As Carrie walked back to her cabin, she couldn’t help but think about that day, a dozen years ago, when she had first asked him to marry her. He was just back from Korea then, and it had been a long time, but the Gil that she remembered as a nine-year-old wasn’t the same Gil she remembered as a seven-year-old, either.

When she got back to the cabin, she found Gil sitting in a lounge chair, on the shade of the porch. “Went over to have a talk with Mom,” she reported.

“Any interesting gossip?” he asked, more from courtesy than from interest.

“Not particularly,” she said. “You know, I was just thinking about when I asked you to marry me.”

“You took me by surprise,” he said. “When I went down to the bar for a burger and a beer, I got more than I expected.”

“Not then,” she said. “The first time, when I was nine, and you’d just gotten back from Korea.”

He sat back and looked out across the lake for a moment. “You know, I remembered that for all these years,” he said, finally. “I thought about it a lot, while I was out in the boonies this last year. I came home, and I was really down from Barb turning me down, and not getting any sort of a welcome home, and knowing that no one understood or cared about what I had been doing. And there you were, just a kid, but you had time for me, to play basketball with, to laugh and shout and giggle and have ice cream with. It made me feel like a human being again. It was the nicest afternoon I had after I came back from Korea.”

“I can throw a basketball a lot better, now,” she said.

He smiled; it was that wonderful old Gil smile that she remembered. “I’ll bet I can still beat the pants off of you,” he said. “That is, if you had any pants on.”

Gil may have been a lot bigger than she was, but she was quicker. Neither of them had shot a basketball in years, but they spent a couple of hours out on the court, laughing and playing with each other, shooting baskets and keeping score sometimes and sometimes not; sometimes, she outshot him, and sometimes, he outshot her, and neither of them cared.

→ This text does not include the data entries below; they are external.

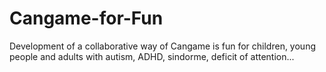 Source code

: # Cangame-for-Fun
Development of a collaborative way of Cangame is fun for children, young people and adults with autism, ADHD, sindorme, deficit of attention...
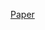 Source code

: [Paper](https://github.com/KiwiThePoodle/Image-Super-Resolution-Via-Learning-Sparse-Representation/blob/main/Image%20Super-Resolution%20Via%20Learning%20Sparse%20Representation%20Paper.pdf)
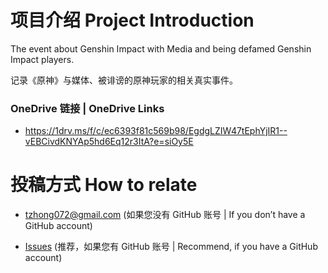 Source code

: # 项目介绍 Project Introduction

The event about Genshin Impact with Media and being defamed Genshin Impact players.

记录《原神》与媒体、被诽谤的原神玩家的相关真实事件。

### OneDrive 链接 | OneDrive Links
* https://1drv.ms/f/c/ec6393f81c569b98/EgdgLZIW47tEphYjIR1--vEBCivdKNYAp5hd6Eq12r3ItA?e=siOy5E

# 投稿方式 How to relate

* tzhong072@gmail.com (如果您没有 GitHub 账号 | If you don’t have a GitHub account)

* [Issues](https://github.com/bxx-114514/iming-blog/issues) (推荐，如果您有 GitHub 账号 | Recommend, if you have a GitHub account)
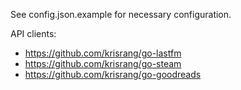 See config.json.example for necessary configuration.

API clients:
* https://github.com/krisrang/go-lastfm
* https://github.com/krisrang/go-steam
* https://github.com/krisrang/go-goodreads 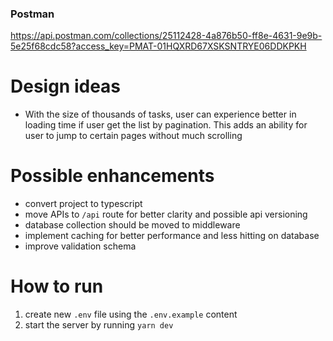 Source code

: ### Postman
https://api.postman.com/collections/25112428-4a876b50-ff8e-4631-9e9b-5e25f68cdc58?access_key=PMAT-01HQXRD67XSKSNTRYE06DDKPKH

# Design ideas
- With the size of thousands of tasks, user can experience better in loading time if user get the list by pagination. This adds an ability for user to jump to certain pages without much scrolling

# Possible enhancements
- convert project to typescript
- move APIs to `/api` route for better clarity and possible api versioning
- database collection should be moved to middleware
- implement caching for better performance and less hitting on database
- improve validation schema

# How to run
1. create new `.env` file using the `.env.example` content
2. start the server by running `yarn dev`
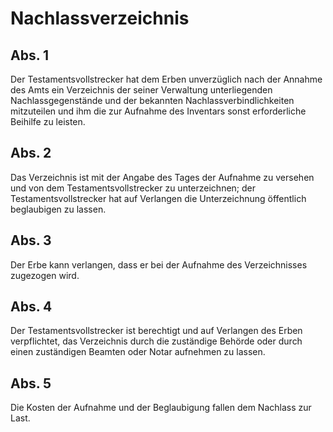 # Nachlassverzeichnis



## Abs. 1

 Der Testamentsvollstrecker hat dem Erben unverzüglich nach der Annahme des Amts ein Verzeichnis der seiner Verwaltung unterliegenden Nachlassgegenstände und der bekannten Nachlassverbindlichkeiten mitzuteilen und ihm die zur Aufnahme des Inventars sonst erforderliche Beihilfe zu leisten.

## Abs. 2

 Das Verzeichnis ist mit der Angabe des Tages der Aufnahme zu versehen und von dem Testamentsvollstrecker zu unterzeichnen; der Testamentsvollstrecker hat auf Verlangen die Unterzeichnung öffentlich beglaubigen zu lassen.

## Abs. 3

 Der Erbe kann verlangen, dass er bei der Aufnahme des Verzeichnisses zugezogen wird.

## Abs. 4

 Der Testamentsvollstrecker ist berechtigt und auf Verlangen des Erben verpflichtet, das Verzeichnis durch die zuständige Behörde oder durch einen zuständigen Beamten oder Notar aufnehmen zu lassen.

## Abs. 5

 Die Kosten der Aufnahme und der Beglaubigung fallen dem Nachlass zur Last. 

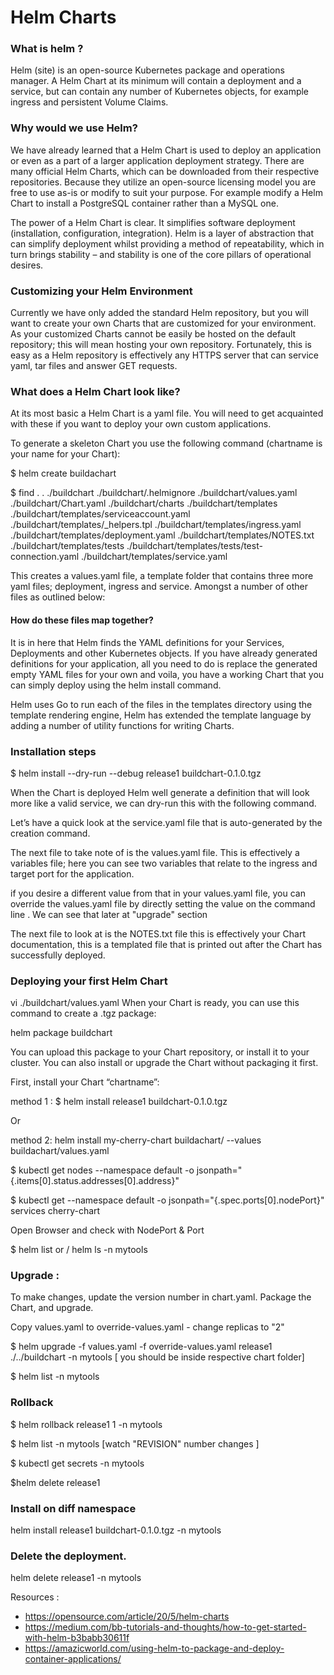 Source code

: # Helm Charts

### What is helm ?
Helm (site) is an open-source Kubernetes package and operations manager. A Helm Chart at its minimum will contain a deployment and a service, but can contain any number of Kubernetes objects, for example ingress and persistent Volume Claims.

### Why would we use Helm?

We have already learned that a Helm Chart is used to deploy an application or even as a part of a larger application deployment strategy. There are many official Helm Charts, which can be downloaded from their respective repositories. Because they utilize an open-source licensing model you are free to use as-is or modify to suit your purpose. For example modify a Helm Chart to install a PostgreSQL container rather than a MySQL one.

The power of a Helm Chart is clear. It simplifies software deployment (installation, configuration, integration). Helm is a layer of abstraction that can simplify deployment whilst providing a method of repeatability, which in turn brings stability – and stability is one of the core pillars of operational desires.

### Customizing your Helm Environment

Currently we have only added the standard Helm repository, but you will want to create your own Charts that are customized for your environment. As your customized Charts cannot be easily be hosted on the default repository; this will mean hosting your own repository. Fortunately, this is easy as a Helm repository is effectively any HTTPS server that can service yaml, tar files and answer GET requests. 

### What does a Helm Chart look like?

At its most basic a Helm Chart is a yaml file. You will need to get acquainted with these if you want to deploy your own custom applications.

To generate a skeleton Chart you use the following command (chartname is your name for your Chart):

$ helm create buildachart

$ find .
.
./buildchart
./buildchart/.helmignore
./buildchart/values.yaml
./buildchart/Chart.yaml
./buildchart/charts
./buildchart/templates
./buildchart/templates/serviceaccount.yaml
./buildchart/templates/_helpers.tpl
./buildchart/templates/ingress.yaml
./buildchart/templates/deployment.yaml
./buildchart/templates/NOTES.txt
./buildchart/templates/tests
./buildchart/templates/tests/test-connection.yaml
./buildchart/templates/service.yaml

This creates a values.yaml file, a template folder that contains three more yaml files; deployment, ingress and service. Amongst a number of other files as outlined below:

#### How do these files map together?
 It is in here that Helm finds the YAML definitions for your Services, Deployments and other Kubernetes objects. If you have already generated definitions for your application, all you need to do is replace the generated empty YAML files for your own and voila, you have a working Chart that you can simply deploy using the helm install command.

Helm uses Go to run each of the files in the templates directory using the template rendering engine, Helm has extended the template language by adding a number of utility functions for writing Charts.

### Installation steps 

$ helm install --dry-run --debug release1 buildchart-0.1.0.tgz    

When the Chart is deployed Helm well generate a definition that will look more like a valid service, we can dry-run this with the following command.

Let’s have a quick look at the service.yaml file that is auto-generated by the creation command.

The next file to take note of is the values.yaml file. This is effectively a variables file; here you can see two variables that relate to the ingress and target port for the application.

if you desire a different value from that in your values.yaml file, you can override the values.yaml file by directly setting the value on the command line .
We can see that later at "upgrade" section 

The next file to look at is the NOTES.txt file this is effectively your Chart documentation, this is a templated file that is printed out after the Chart has successfully deployed.

### Deploying your first Helm Chart


vi ./buildchart/values.yaml 
<make required changes> 
When your Chart is ready, you can use this command to create a .tgz package:

helm package buildchart

You can upload this package to your Chart repository, or install it to your cluster. You can also install or upgrade the Chart without packaging it first.

First, install your Chart “chartname”:

 method 1 :  $ helm install release1 buildchart-0.1.0.tgz  

Or

method 2:    helm install my-cherry-chart buildachart/ --values buildachart/values.yaml 


$ kubectl get nodes --namespace default -o jsonpath="{.items[0].status.addresses[0].address}"

$ kubectl get --namespace default -o jsonpath="{.spec.ports[0].nodePort}" services cherry-chart

Open Browser and check with NodePort & Port

$ helm list   or /     helm ls -n mytools

### Upgrade : 
To make changes, update the version number in chart.yaml. Package the Chart, and upgrade.

Copy values.yaml to override-values.yaml - change replicas to "2"

$ helm upgrade -f values.yaml -f override-values.yaml release1 ./../buildchart -n mytools  [ you should be inside respective chart folder] 

$ helm list -n mytools

### Rollback 

$ helm rollback release1 1 -n mytools

$ helm list -n mytools  [watch "REVISION" number changes ]

$ kubectl get secrets -n mytools


$helm delete  release1

### Install on diff namespace

helm install release1 buildchart-0.1.0.tgz -n mytools 

### Delete the deployment.

helm delete release1  -n mytools

Resources :

- https://opensource.com/article/20/5/helm-charts
- https://medium.com/bb-tutorials-and-thoughts/how-to-get-started-with-helm-b3babb30611f
- https://amazicworld.com/using-helm-to-package-and-deploy-container-applications/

As the afternoon wound down, they got the kids from where they had left them in the club nursery, got everyone dressed, and went to town for ice cream, and the first decent steaks either of them had seen in over a year. On their way back to the cabin, Gil stopped and picked up a bottle of brandy, and once they got the kids in bed, they sat out on the porch, looking across the quiet lake and getting a little tiddly, then went to bed and made love, and cried a little out of happiness that they were together again, and made love again.

Gil was home. All was right with the world.

*   *   *

Spearfish Lake Record-Herald, April 17, 1966

BIRTH ANNOUNCED

Mr. and Mrs. Garth Matson proudly announce the birth of their third grandchild, Brandy, to Mr. and Mrs. Gilbert Evachevski, of Fort Bragg, North Carolina. The baby, which was 7 lb. 6 oz. and 20 inches long, joins her sister Jennifer and her brother Garth.